Deep down, I’m a sucker for a great website. Before founding Chrome Unboxed, my 9-5 was web design and development. To be fair, my focus was far more front-end design than it was development, but I did a bit of both along the way. For me, it was always about UI, UX, and style. Did the sites I built have a look that was current and fit the feel and brand of the company I was contracted by? Did the good looks work in a way to make navigation and information flow easier? Did I keep renewing my inspiration with each new site build?

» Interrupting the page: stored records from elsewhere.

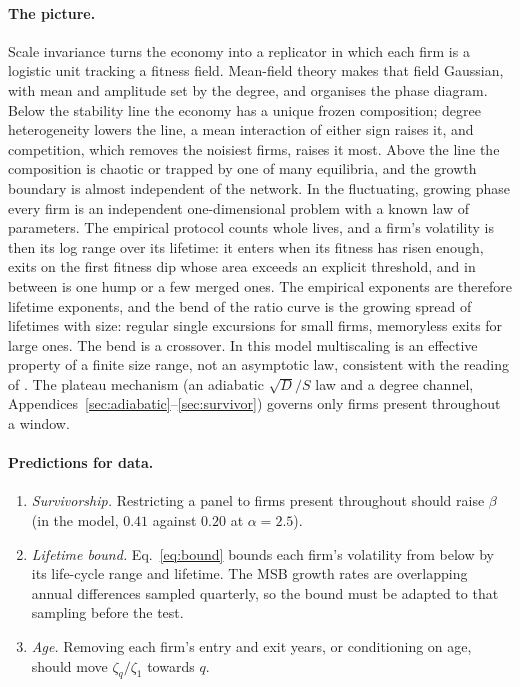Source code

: \documentclass[11pt]{article}
\begin{document}
\paragraph{The picture.}
Scale invariance turns the economy into a replicator in which each firm is a logistic unit
tracking a fitness field.  Mean-field theory makes that field Gaussian, with mean and amplitude
set by the degree, and organises the phase diagram.  Below the stability line the economy has a
unique frozen composition; degree heterogeneity lowers the line, a mean interaction of either
sign raises it, and competition, which removes the noisiest firms, raises it most.  Above the
line the composition is chaotic or trapped by one of many equilibria, and the growth boundary is
almost independent of the network.  In the fluctuating, growing phase every firm is an
independent one-dimensional problem with a known law of parameters.  The empirical protocol counts
whole lives, and a firm's volatility is then its log range over its lifetime: it enters when its
fitness has risen enough, exits on the first fitness dip whose area exceeds an explicit threshold,
and in between is one hump or a few merged ones.  The empirical exponents are therefore lifetime
exponents, and the bend of the ratio curve is the growing spread of lifetimes with size: regular
single excursions for small firms, memoryless exits for large ones.  The bend is a crossover.  In
this model multiscaling is an effective property of a finite size range, not an asymptotic law,
consistent with the reading of \citet{moran2024}.  The plateau mechanism (an adiabatic
$\sqrt D/S$ law and a degree channel, Appendices~\ref{sec:adiabatic}--\ref{sec:survivor}) governs only
firms present throughout a window.

\paragraph{Predictions for data.}
\begin{enumerate}
  \item \emph{Survivorship.}  Restricting a panel to firms present throughout should raise $\beta$
        (in the model, $0.41$ against $0.20$ at $\alpha=2.5$).
  \item \emph{Lifetime bound.}  Eq.~\eqref{eq:bound} bounds each firm's volatility from below by
        its life-cycle range and lifetime.  The MSB growth rates are overlapping annual differences
        sampled quarterly, so the bound must be adapted to that sampling before the test.
  \item \emph{Age.}  Removing each firm's entry and exit years, or conditioning on age, should move
        $\zeta_q/\zeta_1$ towards $q$.
\end{enumerate}
\end{document}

All these were questions I asked on a regular basis as I spent my days building literally hundreds of websites over the years. Web design and development has come a long, long way in the years since I was daily invested in it, though, and as I look around the web and use PWAs on a regular basis, I know that if I ever returned to that world full-time, I’d be far more interested in the development side of things. The open web surprises me more and more with each passing day with the things it is capable of and yesterday, right as we caught wind of Google’s Pixel 6 announcement, it blew me away all over again.
A landing page with some serious design flare
When Google announced the launch date of the Pixel 6, they included a link to a landing page where you can gather a bit of info on the event, add it to your calendar, share it, and basically see some of the design language of the new phones and Android 12. It looks nice, well-crafted, and eye-pleasing. But those are generally accepted and expected web components at this point. On the surface, there’s nothing mind-blowing about the landing page until you interact with it.

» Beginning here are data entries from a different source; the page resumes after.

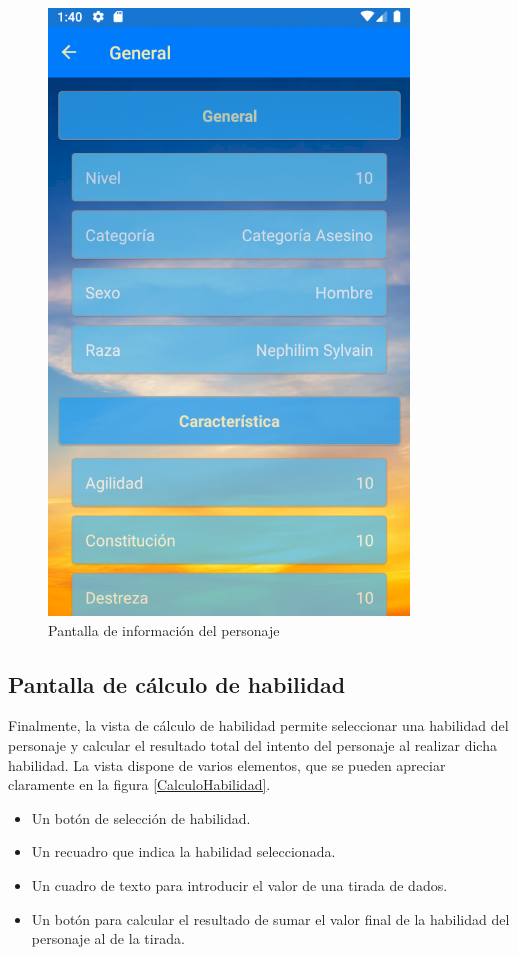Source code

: \begin{figure}[H]
    \centering
    \includegraphics[scale=0.7]{Figures/Capturas/InformacionPersonaje.png}
    \caption{Pantalla de información del personaje}
    \label{InfoPersonaje}    
\end{figure}

\subsection{Pantalla de cálculo de habilidad}
Finalmente, la vista de cálculo de habilidad permite seleccionar una habilidad del personaje y 
calcular el resultado total del intento del personaje al realizar dicha habilidad. La vista dispone de varios elementos, 
que se pueden apreciar claramente en la figura \ref*{CalculoHabilidad}.
\begin{itemize}
    \item Un botón de selección de habilidad.
    \item Un recuadro que indica la habilidad seleccionada.
    \item Un cuadro de texto para introducir el valor de una tirada de dados.
    \item Un botón para calcular el resultado de sumar el valor final de la habilidad del personaje al de la tirada.
\end{itemize}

Then it does some things I’ve never seen done on a website. On desktop, there is a big button at the bottom that says to hold your spacebar down to ‘change the mood.’ On mobile, the button simply says ‘Hold to change moods.’ The touch and hold works on desktops with touchscreens as well, and regardless of the way you do it – spacebar or touchscreen – the resulting effect is a masterpiece of web development.

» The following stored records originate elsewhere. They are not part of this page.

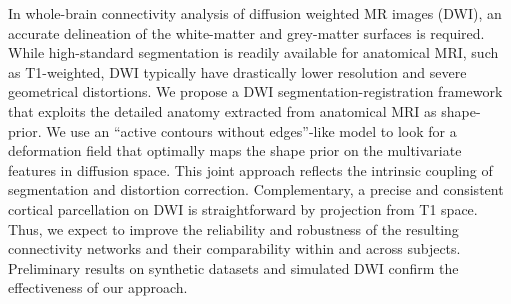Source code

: In whole-brain connectivity analysis of diffusion weighted MR images (DWI),
an accurate delineation of the white-matter and grey-matter surfaces is required.
While high-standard segmentation is readily available for anatomical MRI, such 
as T1-weighted, DWI typically have drastically lower resolution and severe 
geometrical distortions. We propose a DWI segmentation-registration framework 
that exploits the detailed anatomy extracted from anatomical MRI as shape-prior.
We use an ``active contours without edges''-like model to look for a deformation
field that optimally maps the shape prior on the multivariate features 
in diffusion space. This joint approach reflects the intrinsic coupling of 
segmentation and distortion correction. Complementary, a precise and consistent
cortical parcellation on DWI is straightforward by projection from T1 space. Thus,
we expect to improve the reliability and robustness of the resulting connectivity 
networks and their comparability within and across subjects. Preliminary results 
on synthetic datasets and simulated DWI confirm the effectiveness of our approach.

The button fills slowly as the current mood on the screen zooms forward. The widgets on display all fly toward you at different speeds than the phone behind them, resulting in a 3D motion that is flat-out awesome. Additionally, as you hold the button, the music slows way down as you are transported to a rotating animation of many of Android 12’s new Material You widgets. Once you are ready, you can release the button and watch everything zoom back out and into place with a new mood. New colors, new widgets, and a new background. It is so fun!
As pleasing on mobile
In my years building web experiences, one of the harder things to do was make things that felt great on both desktop/tablet and mobile. The capabilities are varied and, more than anything, the screens are wildly different. One experience is built for landscape, the other for portrait. One has ample space to play with and a browser that is simply more capable while the other is much smaller with an absolute premium placed on the size of visual elements.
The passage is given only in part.